### PROVIDED MATERIAL:
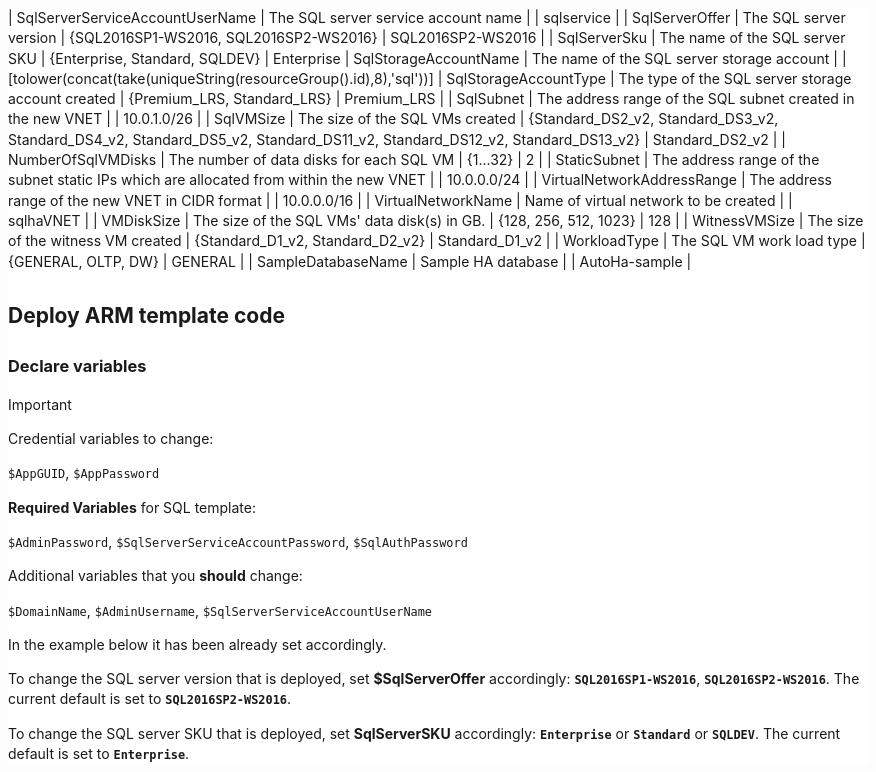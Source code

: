 | SqlServerServiceAccountUserName | The SQL server service account name                                           |                                                                       | sqlservice                                                                           |
| SqlServerOffer                | The SQL server version                                                        | {SQL2016SP1-WS2016, SQL2016SP2-WS2016} | SQL2016SP2-WS2016              |
| SqlServerSku                | The name of the SQL server SKU                                                        | {Enterprise, Standard, SQLDEV}              | Enterprise
| SqlStorageAccountName           | The name of the SQL server storage account                                        |                                                                       |[tolower(concat(take(uniqueString(resourceGroup().id),8),'sql'))]
| SqlStorageAccountType           | The type of the SQL server storage account created                            | {Premium_LRS, Standard_LRS}                                         | Premium_LRS                                                                        |
| SqlSubnet                       | The address range of the SQL subnet created in the new VNET                   |                                                                       | 10.0.1.0/26                                                                          |
| SqlVMSize                       | The size of the SQL VMs created                                               | {Standard_DS2_v2, Standard_DS3_v2, Standard_DS4_v2, Standard_DS5_v2, Standard_DS11_v2, Standard_DS12_v2, Standard_DS13_v2}                            | Standard_DS2_v2                                                                         |
| NumberOfSqlVMDisks                       | The number of data disks for each SQL VM                                               | {1...32}                            | 2                             |
| StaticSubnet                    | The address range of the subnet static IPs which are allocated from within the new VNET |                                                                       | 10.0.0.0/24                                                                          |
| VirtualNetworkAddressRange      | The address range of the new VNET in CIDR format                              |                                                                       | 10.0.0.0/16                                                                          |
| VirtualNetworkName              | Name of virtual network to be created                                         |                                                                       | sqlhaVNET                                                                         |
| VMDiskSize                      | The size of the SQL VMs' data disk(s) in GB.                                          | {128, 256, 512, 1023}                                                 | 128                                                                                  |
| WitnessVMSize                   | The size of the witness VM created                                            | {Standard_D1_v2, Standard_D2_v2}                           | Standard_D1_v2                                                                         |
| WorkloadType                    | The SQL VM work load type                        | {GENERAL, OLTP, DW}                                                               | GENERAL        |
| SampleDatabaseName              | Sample HA database                              | | AutoHa-sample |

## Deploy ARM template code

### Declare variables

> [!IMPORTANT]
> Credential variables to change:
>
> `$AppGUID`, `$AppPassword`
>
> **Required Variables** for SQL template:
>
> `$AdminPassword`, `$SqlServerServiceAccountPassword`, `$SqlAuthPassword`
>
> Additional variables that you **should** change:
>
> `$DomainName`, `$AdminUsername`, `$SqlServerServiceAccountUserName`
>
> In the example below it has been already set accordingly.
>
> To change the SQL server version that is deployed, set **$SqlServerOffer** accordingly: **`SQL2016SP1-WS2016`**, **`SQL2016SP2-WS2016`**.
> The current default is set to **`SQL2016SP2-WS2016`**.
>
> To change the SQL server SKU that is deployed, set **SqlServerSKU** accordingly: **`Enterprise`** or **`Standard`** or **`SQLDEV`**.
> The current default is set to **`Enterprise`**.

### WHAT YOU SHOULD DO:
Copy each line in the entries above where the word "version" shows up.

### RESPONSE BOX:
| SqlServerOffer                | The SQL server version                                                        | {SQL2016SP1-WS2016, SQL2016SP2-WS2016} | SQL2016SP2-WS2016              |
> To change the SQL server version that is deployed, set **$SqlServerOffer** accordingly: **`SQL2016SP1-WS2016`**, **`SQL2016SP2-WS2016`**.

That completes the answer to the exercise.